There are also concerns over how strong competition will be among annuity buyers. FCA rules mean providers will have to show their quotes alongside how much it would cost to purchase the same income stream at today’s annuity rates.

Just Retirement, Partnership and Retirement Advantage have pledged their involvement in both the buyback and secondary market, but others have been less gung-ho.

Craig says the regulator has identified 10 to 12 firms likely to be involved in one or both areas.

Aviva head of financial research John Lawson says the firm is likely to buy back but is less sure about buying other insurers’ annuities.

He says: “Given where we are, we’ve got 11 months to make this a reality and that’s quite a challenge.

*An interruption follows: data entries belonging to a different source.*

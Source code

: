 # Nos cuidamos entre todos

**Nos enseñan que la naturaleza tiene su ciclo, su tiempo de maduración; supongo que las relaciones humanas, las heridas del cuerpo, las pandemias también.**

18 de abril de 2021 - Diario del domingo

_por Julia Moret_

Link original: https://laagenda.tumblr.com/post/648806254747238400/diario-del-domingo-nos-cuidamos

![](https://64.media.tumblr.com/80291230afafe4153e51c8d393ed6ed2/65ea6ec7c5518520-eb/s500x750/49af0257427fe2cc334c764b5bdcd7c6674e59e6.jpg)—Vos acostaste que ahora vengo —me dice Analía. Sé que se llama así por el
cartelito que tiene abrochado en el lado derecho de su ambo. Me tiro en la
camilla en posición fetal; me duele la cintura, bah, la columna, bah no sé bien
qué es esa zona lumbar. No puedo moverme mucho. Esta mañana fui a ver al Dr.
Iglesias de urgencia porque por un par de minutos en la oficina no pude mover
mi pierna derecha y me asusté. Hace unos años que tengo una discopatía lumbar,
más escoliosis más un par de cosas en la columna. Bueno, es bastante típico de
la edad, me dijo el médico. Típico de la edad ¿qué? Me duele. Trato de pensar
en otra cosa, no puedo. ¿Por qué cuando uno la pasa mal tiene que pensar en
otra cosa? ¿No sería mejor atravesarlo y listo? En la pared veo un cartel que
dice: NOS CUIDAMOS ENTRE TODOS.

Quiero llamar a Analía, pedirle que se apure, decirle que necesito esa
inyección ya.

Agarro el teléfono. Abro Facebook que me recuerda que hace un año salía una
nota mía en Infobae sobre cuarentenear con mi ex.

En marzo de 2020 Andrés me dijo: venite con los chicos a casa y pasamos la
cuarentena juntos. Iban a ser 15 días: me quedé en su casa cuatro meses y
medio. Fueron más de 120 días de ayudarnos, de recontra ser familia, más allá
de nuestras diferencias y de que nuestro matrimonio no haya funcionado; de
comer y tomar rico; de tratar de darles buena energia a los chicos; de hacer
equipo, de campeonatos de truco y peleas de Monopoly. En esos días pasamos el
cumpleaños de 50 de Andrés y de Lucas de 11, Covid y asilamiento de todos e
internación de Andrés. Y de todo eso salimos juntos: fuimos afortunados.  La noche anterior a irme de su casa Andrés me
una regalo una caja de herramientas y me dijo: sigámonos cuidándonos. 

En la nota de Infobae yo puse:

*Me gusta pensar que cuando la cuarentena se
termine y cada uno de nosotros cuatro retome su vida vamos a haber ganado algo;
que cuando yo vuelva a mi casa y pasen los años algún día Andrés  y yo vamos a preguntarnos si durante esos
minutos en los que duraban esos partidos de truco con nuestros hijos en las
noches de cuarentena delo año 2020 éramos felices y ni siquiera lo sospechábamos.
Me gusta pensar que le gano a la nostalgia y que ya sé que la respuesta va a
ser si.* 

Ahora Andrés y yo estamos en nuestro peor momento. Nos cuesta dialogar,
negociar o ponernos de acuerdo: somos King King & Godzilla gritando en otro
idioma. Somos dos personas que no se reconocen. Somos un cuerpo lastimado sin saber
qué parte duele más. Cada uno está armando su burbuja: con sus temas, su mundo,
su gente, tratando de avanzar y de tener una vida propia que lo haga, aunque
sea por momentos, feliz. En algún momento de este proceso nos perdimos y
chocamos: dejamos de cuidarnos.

“You have to take a proposal to the PRA about how you are going to use those assets and how you’ve taken into account the various risks that might arise and how you’ve mitigated them.

“When you take a proposal to the PRA it usually takes a long time to agree that, maybe six months, so unless you have a proposal by September it’s unlikely you will be in a position to say how you are going to use those assets from April next year.”

Government figures show it expects to bank £960m in the first two years after the launch of the market before seeing £295m leave its coffers in 2019/20 and 2020/21. The projection suggests an early gold-rush before demand quickly trails off, meaning providers have to be ready for launch or risk missing out entirely.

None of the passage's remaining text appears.